Q4: How can a OneKey hardware wallet integrate with automation scripts?
A common approach is to separate signing from trading logic. The bot prepares the message, sends it to a signing service connected to OneKey, receives the signature, and then submits the signed request. Depending on the integration path, this can be implemented through OneKey’s official SDK, USB/Bluetooth connectivity, or signing interfaces such as eth_sign where applicable.
For production deployments, keeping the signing service isolated from the strategy engine reduces the attack surface.
Q5: Do batch order endpoints have rate limits?
Check Hyperliquid’s official documentation for the latest rate-limit rules. In general, add reasonable delays between requests and implement a token bucket or sliding-window limiter to avoid triggering limits that could cause order failures.
Conclusion: from script to production system
The Hyperliquid SDK lowers the barrier to building on-chain perpetuals trading bots. But moving from a script that “works on my machine” to a reliable production system requires serious work on key management, signing security, error handling, monitoring, and risk controls.
If you want to trade on-chain perpetuals without writing code, OneKey Perps provides a practical interface for perpetuals trading while keeping wallet security central to the workflow. For developers and teams building bots, using OneKey as the signing backend is a stronger key-management approach than storing private keys in a hot server environment.

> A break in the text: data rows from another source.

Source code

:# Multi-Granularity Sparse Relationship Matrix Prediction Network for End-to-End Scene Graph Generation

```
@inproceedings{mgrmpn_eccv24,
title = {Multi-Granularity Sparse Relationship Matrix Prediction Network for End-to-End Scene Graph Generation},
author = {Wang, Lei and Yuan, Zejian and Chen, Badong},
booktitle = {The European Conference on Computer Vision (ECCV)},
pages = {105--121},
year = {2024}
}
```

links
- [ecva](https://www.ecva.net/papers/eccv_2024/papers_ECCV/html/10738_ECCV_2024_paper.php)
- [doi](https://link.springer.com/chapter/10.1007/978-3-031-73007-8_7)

Try OneKey and explore OneKey Perps if you want a more secure, practical way to access on-chain perpetuals. Use small size first, understand the mechanics, and only trade with risk you can afford to take.

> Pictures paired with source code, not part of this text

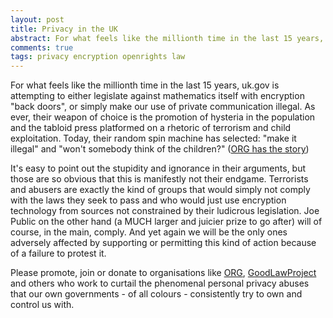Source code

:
 ```yaml
---
layout: post
title: Privacy in the UK
abstract: For what feels like the millionth time in the last 15 years, uk.gov is attempting to either legislate against mathematics itself with encryption "back doors", or simply make our use of private communication illegal.
comments: true
tags: privacy encryption openrights law
---
```


For what feels like the millionth time in the last 15 years, uk.gov is attempting to either legislate against mathematics itself with encryption "back doors", or simply make our use of private communication illegal. As ever, their weapon of choice is the promotion of hysteria in the population and the tabloid press platformed on a rhetoric of terrorism and child exploitation. Today, their random spin machine has selected: "make it illegal" and "won't somebody think of the children?" ([ORG has the story](https://www.openrightsgroup.org/blog/online-harms-encryption-under-attack/))

It's easy to point out the stupidity and ignorance in their arguments, but those are so obvious that this is manifestly not their endgame. Terrorists and abusers are exactly the kind of groups that would simply not comply with the laws they seek to pass and who would just use encryption technology from sources not constrained by their ludicrous legislation. Joe Public on the other hand (a MUCH larger and juicier prize to go after) will of course, in the main, comply. And yet again we will be the only ones adversely affected by supporting or permitting this kind of action because of a failure to protest it.

Please promote, join or donate to organisations like [ORG](https://www.openrightsgroup.org), [GoodLawProject](https://goodlawproject.org) and others who work to curtail the phenomenal personal privacy abuses that our own governments - of all colours - consistently try to own and control us with.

Risk warning: Programmatic trading involves significant technical and market risk. Perpetual contracts are leveraged products and may lead to losses exceeding the initial amount committed. This article is for technical reference only and is not investment, legal, or financial advice. Crypto markets are highly volatile, and past performance does not indicate future results.